The Gloaming are an Irish classical folk band. This album was taped from live performances at the National Concert Hall (NCH) in Dublin. It's the band's third album, following upon two studio albums: Their self-titled debut (2014), and a follow-up LP, simply titled 2 (2016). All six of the songs recorded here were previously recorded on one or the other of the band's two studio albums.

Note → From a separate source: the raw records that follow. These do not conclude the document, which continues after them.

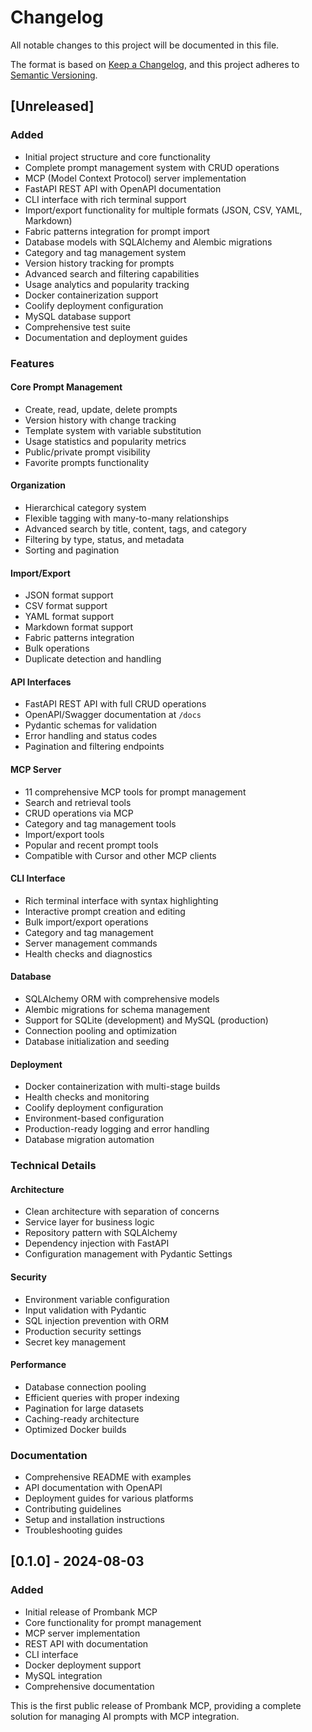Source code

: # Changelog

All notable changes to this project will be documented in this file.

The format is based on [Keep a Changelog](https://keepachangelog.com/en/1.0.0/),
and this project adheres to [Semantic Versioning](https://semver.org/spec/v2.0.0.html).

## [Unreleased]

### Added
- Initial project structure and core functionality
- Complete prompt management system with CRUD operations
- MCP (Model Context Protocol) server implementation
- FastAPI REST API with OpenAPI documentation
- CLI interface with rich terminal support
- Import/export functionality for multiple formats (JSON, CSV, YAML, Markdown)
- Fabric patterns integration for prompt import
- Database models with SQLAlchemy and Alembic migrations
- Category and tag management system
- Version history tracking for prompts
- Advanced search and filtering capabilities
- Usage analytics and popularity tracking
- Docker containerization support
- Coolify deployment configuration
- MySQL database support
- Comprehensive test suite
- Documentation and deployment guides

### Features

#### Core Prompt Management
- Create, read, update, delete prompts
- Version history with change tracking
- Template system with variable substitution
- Usage statistics and popularity metrics
- Public/private prompt visibility
- Favorite prompts functionality

#### Organization
- Hierarchical category system
- Flexible tagging with many-to-many relationships
- Advanced search by title, content, tags, and category
- Filtering by type, status, and metadata
- Sorting and pagination

#### Import/Export
- JSON format support
- CSV format support
- YAML format support
- Markdown format support
- Fabric patterns integration
- Bulk operations
- Duplicate detection and handling

#### API Interfaces
- FastAPI REST API with full CRUD operations
- OpenAPI/Swagger documentation at `/docs`
- Pydantic schemas for validation
- Error handling and status codes
- Pagination and filtering endpoints

#### MCP Server
- 11 comprehensive MCP tools for prompt management
- Search and retrieval tools
- CRUD operations via MCP
- Category and tag management tools
- Import/export tools
- Popular and recent prompt tools
- Compatible with Cursor and other MCP clients

#### CLI Interface
- Rich terminal interface with syntax highlighting
- Interactive prompt creation and editing
- Bulk import/export operations
- Category and tag management
- Server management commands
- Health checks and diagnostics

#### Database
- SQLAlchemy ORM with comprehensive models
- Alembic migrations for schema management
- Support for SQLite (development) and MySQL (production)
- Connection pooling and optimization
- Database initialization and seeding

#### Deployment
- Docker containerization with multi-stage builds
- Health checks and monitoring
- Coolify deployment configuration
- Environment-based configuration
- Production-ready logging and error handling
- Database migration automation

### Technical Details

#### Architecture
- Clean architecture with separation of concerns
- Service layer for business logic
- Repository pattern with SQLAlchemy
- Dependency injection with FastAPI
- Configuration management with Pydantic Settings

#### Security
- Environment variable configuration
- Input validation with Pydantic
- SQL injection prevention with ORM
- Production security settings
- Secret key management

#### Performance
- Database connection pooling
- Efficient queries with proper indexing
- Pagination for large datasets
- Caching-ready architecture
- Optimized Docker builds

### Documentation
- Comprehensive README with examples
- API documentation with OpenAPI
- Deployment guides for various platforms
- Contributing guidelines
- Setup and installation instructions
- Troubleshooting guides

## [0.1.0] - 2024-08-03

### Added
- Initial release of Prombank MCP
- Core functionality for prompt management
- MCP server implementation
- REST API with documentation
- CLI interface
- Docker deployment support
- MySQL integration
- Comprehensive documentation

This is the first public release of Prombank MCP, providing a complete solution for managing AI prompts with MCP integration.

The music here is sparse and exquisite. There is almost no percussion, and half of the tracks are instrumentals. When there are vocals, they're mostly (but not all) sung in Gaelic. The songs are generally slow to mid-tempo, with the exception of the third track, "The Sailor's Bonnet", which starts out with some leisurely piano and fiddling, then gradually builds to a fevered pitch. and the fifth track, "The Rolling Wave", which is similarly structured. Some of the songs mix in vague elements of jazz -- for example, the last track, "Fainleog" (which translates to "Wanderer") is a little discordant in parts, although never so much that it becomes strident. For the most part, though, what you have here is traditional Celtic folk music, but with a twist -- the best way I can describe it is it sounds like genuine Irish folk, as opposed to the stuff they sometimes serve up to the tourists.

The band members are an interesting lot. Iarla O' Lionaird (who is male, by the way) has a voice that is high and sweet. He comes from West Cork, and outside of The Gloaming, he's a well-respected practitioner of "sean-nos" singing -- a rich, emotional style of a capella singing famous in his home region. There are two fiddlers, Caoimhin O Raghallaigh and Martin Hayes. The first plays a specialized instrument called a Hardanger d'Amore, which is a mix between a Norwegian Hardanger fiddle and a viola d'amore. He's also a bit of a minimalist. The second comes from County Clare, where he learned a more traditional style of fiddling that tends to be slow and wistful. They're joined by Thomas Bartlett, an American pianist who has worked with artists such as Sufjan Stevens, The National and Nico Muhly; and Dennis Cahill, an American guitarist who specializes in Irish traditional music. 

Since their first sold out show at the NCH in 2011, The Gloaming have been granted an annual residency in this storied classical music hall. This album makes it clear why that is. With music that is both delicate and beautiful, I recommend Live at the NCH highly. It's a must-have for all fans of classical Irish folk music.